Disenchanted with medical options for their IBS, many patients seek help from complementary therapists. Although scientific evidence for most of these methods is weak or non-existent, nonetheless they are popular and the patients testify that they work. The focussed attention of the therapist, the time taken to understand the patient, and the customisation of a meaningful therapy enhances the placebo effect. In IBS, it is not so much that the treatment is effective, it is more that the patient has confidence in it. Complementary therapists are healers. They know how to motivate and inspire confidence.
The development of effective screening tests for coeliac disease and inflammatory bowel disease will reduce referrals for negative colonoscopy for all but the most serious and complicated cases. This can only increase the work load for the busy GP, particularly as patients with IBS tend to be frequent attenders. There are an estimated 12 million patients with IBS in the UK. Even if we assume that only a third of these will seek medical treatment, the numbers are overwhelming. Thus, patient education and self-care have been widely recommended to deal with the burden of IBS.
If people can understand their illness and the rationale and options for treatment, they have choices and they can learn to manage their symptoms.
The IBS Network, the UK’s national charity for IBS, has this year published its comprehensive IBS Self Care Plan, which is available online as an information resource for everybody with IBS. With numerous illustrations, exercises, videos and audios, patient letters and links, this deals with the issues people with IBS want to know about: diagnosis, what else might it be, diet, stress, medical management, therapies, as well advice on how to manage the main symptoms, pain, bloating, diarrhoea and constipation and a unique symptom tracker which can be downloaded and taken to the doctor.
But management of IBS is not just a matter for giving a patient with IBS a leaflet, connecting them to the website and expecting them to get on with it. They are frequently worried and upset, and need advice from somebody with time and an attitude they can trust. This has led some to propose that non-medical health care practitioners, dietitians, counsellors, pharmacists and practice nurses could play a greater role in the day-to-day management of patients with IBS, guiding them into how to use The Self Care Plan and other resources, checking for other symptoms that might indicate life threatening bowel disease, running dedicated IBS clinics or facilitating self-help groups.
- One in seven people in the UK suffer from IBS.
- IBS is more prevalent than diabetes, epilepsy and asthma combined.
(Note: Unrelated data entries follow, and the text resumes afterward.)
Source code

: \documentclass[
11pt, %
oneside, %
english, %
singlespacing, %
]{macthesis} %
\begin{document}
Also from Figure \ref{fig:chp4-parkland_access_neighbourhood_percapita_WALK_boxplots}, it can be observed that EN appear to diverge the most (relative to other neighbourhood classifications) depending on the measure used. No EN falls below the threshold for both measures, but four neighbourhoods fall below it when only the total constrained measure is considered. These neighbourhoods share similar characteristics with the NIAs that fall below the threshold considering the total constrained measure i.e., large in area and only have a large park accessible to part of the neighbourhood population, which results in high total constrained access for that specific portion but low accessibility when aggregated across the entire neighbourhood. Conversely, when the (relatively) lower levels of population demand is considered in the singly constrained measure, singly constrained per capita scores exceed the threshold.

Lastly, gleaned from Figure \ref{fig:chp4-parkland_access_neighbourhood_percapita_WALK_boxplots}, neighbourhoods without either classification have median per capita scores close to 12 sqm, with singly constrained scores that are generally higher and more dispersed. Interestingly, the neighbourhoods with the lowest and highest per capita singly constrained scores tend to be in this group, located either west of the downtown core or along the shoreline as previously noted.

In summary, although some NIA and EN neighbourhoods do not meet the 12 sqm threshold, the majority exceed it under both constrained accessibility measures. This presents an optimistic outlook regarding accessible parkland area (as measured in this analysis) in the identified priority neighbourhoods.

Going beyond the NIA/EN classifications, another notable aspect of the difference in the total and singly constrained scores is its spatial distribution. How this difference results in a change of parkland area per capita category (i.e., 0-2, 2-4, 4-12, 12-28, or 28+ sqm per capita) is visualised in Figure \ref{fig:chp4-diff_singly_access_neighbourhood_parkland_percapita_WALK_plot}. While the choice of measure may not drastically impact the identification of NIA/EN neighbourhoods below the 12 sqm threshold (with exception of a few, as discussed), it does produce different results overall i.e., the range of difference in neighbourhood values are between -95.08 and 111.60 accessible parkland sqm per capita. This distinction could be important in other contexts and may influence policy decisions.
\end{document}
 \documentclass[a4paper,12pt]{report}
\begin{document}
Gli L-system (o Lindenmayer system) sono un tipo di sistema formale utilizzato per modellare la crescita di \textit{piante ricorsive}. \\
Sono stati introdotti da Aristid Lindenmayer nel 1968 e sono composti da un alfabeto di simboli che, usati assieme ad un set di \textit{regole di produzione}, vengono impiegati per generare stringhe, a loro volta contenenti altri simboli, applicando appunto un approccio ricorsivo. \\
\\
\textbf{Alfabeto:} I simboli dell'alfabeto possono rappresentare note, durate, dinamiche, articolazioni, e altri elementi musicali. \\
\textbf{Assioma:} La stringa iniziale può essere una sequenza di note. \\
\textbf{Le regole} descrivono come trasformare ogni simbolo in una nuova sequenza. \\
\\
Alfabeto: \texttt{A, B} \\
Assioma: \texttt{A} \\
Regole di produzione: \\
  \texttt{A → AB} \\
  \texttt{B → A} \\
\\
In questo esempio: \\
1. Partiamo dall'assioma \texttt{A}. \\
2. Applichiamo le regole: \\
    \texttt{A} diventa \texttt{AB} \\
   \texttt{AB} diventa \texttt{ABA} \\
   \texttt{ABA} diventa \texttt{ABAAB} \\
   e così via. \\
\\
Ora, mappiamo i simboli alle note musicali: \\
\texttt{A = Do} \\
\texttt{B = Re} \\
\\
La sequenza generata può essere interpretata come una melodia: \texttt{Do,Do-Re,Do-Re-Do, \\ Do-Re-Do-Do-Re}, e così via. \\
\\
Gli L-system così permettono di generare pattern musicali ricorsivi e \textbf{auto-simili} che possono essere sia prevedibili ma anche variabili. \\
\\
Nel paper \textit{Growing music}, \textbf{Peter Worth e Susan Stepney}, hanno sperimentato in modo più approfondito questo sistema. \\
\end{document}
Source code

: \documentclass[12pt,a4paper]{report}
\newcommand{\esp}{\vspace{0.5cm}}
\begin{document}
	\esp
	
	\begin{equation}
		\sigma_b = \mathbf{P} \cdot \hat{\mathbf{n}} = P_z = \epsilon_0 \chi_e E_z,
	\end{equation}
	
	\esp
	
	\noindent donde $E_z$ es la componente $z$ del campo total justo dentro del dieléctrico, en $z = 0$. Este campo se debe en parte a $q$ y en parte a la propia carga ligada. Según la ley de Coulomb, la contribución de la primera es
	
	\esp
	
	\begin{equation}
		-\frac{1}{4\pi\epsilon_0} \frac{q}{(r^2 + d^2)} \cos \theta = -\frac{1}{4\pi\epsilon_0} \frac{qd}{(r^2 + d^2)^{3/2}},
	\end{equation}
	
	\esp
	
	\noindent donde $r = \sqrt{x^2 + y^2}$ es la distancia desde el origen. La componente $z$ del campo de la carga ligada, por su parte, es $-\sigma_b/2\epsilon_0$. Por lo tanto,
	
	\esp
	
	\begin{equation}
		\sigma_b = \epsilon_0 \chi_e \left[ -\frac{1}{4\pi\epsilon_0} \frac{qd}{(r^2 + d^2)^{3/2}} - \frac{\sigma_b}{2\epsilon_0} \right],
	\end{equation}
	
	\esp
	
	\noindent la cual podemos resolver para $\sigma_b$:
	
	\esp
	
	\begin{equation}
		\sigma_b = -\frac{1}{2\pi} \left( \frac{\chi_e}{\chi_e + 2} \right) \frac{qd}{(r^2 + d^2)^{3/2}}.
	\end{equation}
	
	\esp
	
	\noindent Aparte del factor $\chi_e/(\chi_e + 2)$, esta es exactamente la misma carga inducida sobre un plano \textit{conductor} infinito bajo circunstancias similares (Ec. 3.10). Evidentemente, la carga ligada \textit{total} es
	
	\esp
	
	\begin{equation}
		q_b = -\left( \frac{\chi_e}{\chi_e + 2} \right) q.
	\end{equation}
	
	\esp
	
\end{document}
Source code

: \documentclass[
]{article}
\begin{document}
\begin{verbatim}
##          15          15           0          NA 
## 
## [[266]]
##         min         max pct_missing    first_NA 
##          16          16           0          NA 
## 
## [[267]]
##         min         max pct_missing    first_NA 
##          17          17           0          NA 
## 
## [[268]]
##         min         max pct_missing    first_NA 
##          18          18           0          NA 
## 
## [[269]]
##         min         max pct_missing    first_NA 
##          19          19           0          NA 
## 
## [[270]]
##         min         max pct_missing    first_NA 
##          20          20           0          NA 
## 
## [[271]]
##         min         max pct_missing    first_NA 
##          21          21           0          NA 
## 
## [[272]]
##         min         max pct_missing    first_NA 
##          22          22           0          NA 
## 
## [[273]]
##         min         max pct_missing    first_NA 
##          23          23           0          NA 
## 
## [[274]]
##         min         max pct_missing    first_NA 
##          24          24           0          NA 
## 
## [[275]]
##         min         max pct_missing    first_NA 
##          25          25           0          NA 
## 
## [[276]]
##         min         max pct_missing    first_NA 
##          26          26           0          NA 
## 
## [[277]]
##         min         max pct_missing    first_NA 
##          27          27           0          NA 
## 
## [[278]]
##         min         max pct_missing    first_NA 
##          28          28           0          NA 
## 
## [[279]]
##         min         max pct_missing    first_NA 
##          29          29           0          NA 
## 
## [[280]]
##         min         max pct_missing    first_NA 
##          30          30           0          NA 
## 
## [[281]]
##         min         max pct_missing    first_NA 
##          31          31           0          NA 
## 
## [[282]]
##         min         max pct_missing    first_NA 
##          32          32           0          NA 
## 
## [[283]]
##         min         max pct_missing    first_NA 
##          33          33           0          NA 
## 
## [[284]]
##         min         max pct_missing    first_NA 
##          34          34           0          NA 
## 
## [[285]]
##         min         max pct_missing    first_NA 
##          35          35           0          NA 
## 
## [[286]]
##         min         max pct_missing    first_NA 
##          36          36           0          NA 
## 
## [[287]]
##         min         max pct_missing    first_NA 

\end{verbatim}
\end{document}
- IBS affects more women than men.
- IBS affects people of all ages (even young children) and all social classes.
- Many have symptoms every day, creating a significant impact on work, relationships and quality of life.
- IBS is a long-term unexplained illness defined by the association of abdominal pain, bloating and bowel disturbance.
- Other symptoms can include fatigue, lethargy, muscular aches and pains, indigestion, bladder irritability, backache, headache, dizziness, anxiety, depression and many other symptoms.
- There is no distinct cause for IBS, though symptoms can be triggered by diet and life events/situations.
- There is no specific treatment, though medicines, changes in diet, psychological support, and complementary therapies can help.
- Every patient with IBS is different. Education and self-help supported by health care professionals may be the most effective management.
- The IBS Network offers information, guidance, support and advice for all patients with IBS.